* THE TASK *
Starting at the line below holding "Raspberry Pi 3" and stopping at the line holding "but used to", print every line exactly, both ends included, and leave the rest out.

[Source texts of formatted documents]
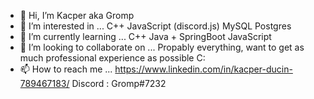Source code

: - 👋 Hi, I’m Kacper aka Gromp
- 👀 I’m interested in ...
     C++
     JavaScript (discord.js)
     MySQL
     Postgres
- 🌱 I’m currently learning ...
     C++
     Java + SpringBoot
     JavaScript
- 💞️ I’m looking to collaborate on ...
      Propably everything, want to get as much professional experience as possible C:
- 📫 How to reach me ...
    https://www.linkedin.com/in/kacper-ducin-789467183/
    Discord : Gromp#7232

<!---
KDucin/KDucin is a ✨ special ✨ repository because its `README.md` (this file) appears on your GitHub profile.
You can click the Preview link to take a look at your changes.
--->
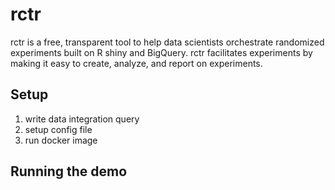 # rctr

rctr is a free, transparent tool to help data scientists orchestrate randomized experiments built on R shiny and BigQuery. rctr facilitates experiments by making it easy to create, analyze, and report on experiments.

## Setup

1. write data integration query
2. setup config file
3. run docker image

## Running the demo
---
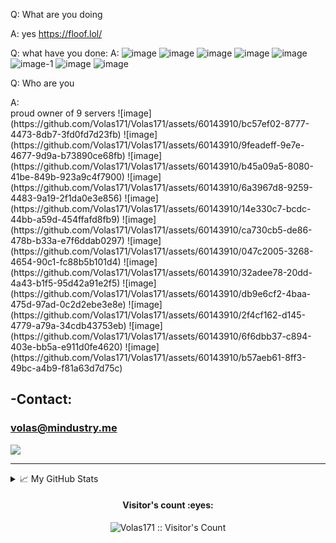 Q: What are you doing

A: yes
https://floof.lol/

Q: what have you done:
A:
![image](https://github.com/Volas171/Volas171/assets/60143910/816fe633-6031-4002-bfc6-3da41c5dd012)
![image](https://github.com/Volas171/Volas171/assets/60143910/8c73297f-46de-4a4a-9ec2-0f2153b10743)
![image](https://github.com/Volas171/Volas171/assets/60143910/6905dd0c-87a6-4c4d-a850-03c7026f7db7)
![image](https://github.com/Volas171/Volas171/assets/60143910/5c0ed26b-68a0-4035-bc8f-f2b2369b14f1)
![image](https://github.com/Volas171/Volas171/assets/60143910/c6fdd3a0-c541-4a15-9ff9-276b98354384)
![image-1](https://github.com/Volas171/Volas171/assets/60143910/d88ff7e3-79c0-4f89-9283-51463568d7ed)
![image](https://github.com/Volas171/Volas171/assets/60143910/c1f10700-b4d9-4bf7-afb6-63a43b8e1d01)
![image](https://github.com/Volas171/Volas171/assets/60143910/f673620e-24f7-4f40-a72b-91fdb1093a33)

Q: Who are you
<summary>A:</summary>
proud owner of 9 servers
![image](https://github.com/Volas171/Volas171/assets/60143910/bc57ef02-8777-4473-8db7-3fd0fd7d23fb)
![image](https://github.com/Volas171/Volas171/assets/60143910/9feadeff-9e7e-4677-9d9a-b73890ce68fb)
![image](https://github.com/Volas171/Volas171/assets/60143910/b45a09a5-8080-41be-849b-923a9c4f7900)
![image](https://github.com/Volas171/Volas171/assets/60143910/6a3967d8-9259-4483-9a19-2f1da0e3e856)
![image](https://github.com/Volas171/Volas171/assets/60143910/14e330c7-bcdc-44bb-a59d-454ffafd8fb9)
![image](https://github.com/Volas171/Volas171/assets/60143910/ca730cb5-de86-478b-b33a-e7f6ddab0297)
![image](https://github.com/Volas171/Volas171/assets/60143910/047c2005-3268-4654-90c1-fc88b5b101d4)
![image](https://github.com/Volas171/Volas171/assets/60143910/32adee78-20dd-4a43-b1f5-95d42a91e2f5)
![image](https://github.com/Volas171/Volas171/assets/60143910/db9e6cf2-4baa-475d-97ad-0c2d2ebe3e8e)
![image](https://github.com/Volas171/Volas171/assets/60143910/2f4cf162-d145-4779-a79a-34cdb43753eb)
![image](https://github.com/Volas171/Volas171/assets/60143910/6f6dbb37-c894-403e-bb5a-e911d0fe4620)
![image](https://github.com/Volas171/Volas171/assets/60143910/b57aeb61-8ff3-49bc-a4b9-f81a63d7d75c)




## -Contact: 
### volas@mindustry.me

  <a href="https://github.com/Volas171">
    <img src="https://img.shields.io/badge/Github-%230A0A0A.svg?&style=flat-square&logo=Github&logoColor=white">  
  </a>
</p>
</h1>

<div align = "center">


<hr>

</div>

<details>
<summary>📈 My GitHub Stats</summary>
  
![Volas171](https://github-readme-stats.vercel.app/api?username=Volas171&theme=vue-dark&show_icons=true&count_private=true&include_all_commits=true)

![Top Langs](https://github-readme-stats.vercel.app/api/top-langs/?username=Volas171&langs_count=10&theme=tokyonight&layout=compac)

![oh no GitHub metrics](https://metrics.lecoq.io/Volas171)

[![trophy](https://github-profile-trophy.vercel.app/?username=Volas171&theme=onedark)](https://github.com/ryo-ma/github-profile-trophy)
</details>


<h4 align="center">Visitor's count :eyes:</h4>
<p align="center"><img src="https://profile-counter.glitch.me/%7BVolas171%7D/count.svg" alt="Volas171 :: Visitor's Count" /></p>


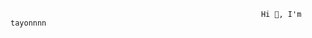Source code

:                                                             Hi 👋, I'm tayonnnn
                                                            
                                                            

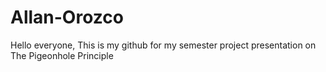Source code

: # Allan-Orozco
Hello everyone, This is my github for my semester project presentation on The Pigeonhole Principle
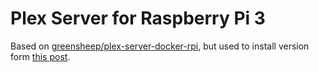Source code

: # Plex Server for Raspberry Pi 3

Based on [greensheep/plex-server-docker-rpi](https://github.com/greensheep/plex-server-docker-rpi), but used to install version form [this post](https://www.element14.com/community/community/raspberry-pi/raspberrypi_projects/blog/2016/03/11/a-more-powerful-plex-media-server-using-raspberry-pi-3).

* SOLUTION *
: # Plex Server for Raspberry Pi 3

Based on [greensheep/plex-server-docker-rpi](https://github.com/greensheep/plex-server-docker-rpi), but used to install version form [this post](https://www.element14.com/community/community/raspberry-pi/raspberrypi_projects/blog/2016/03/11/a-more-powerful-plex-media-server-using-raspberry-pi-3).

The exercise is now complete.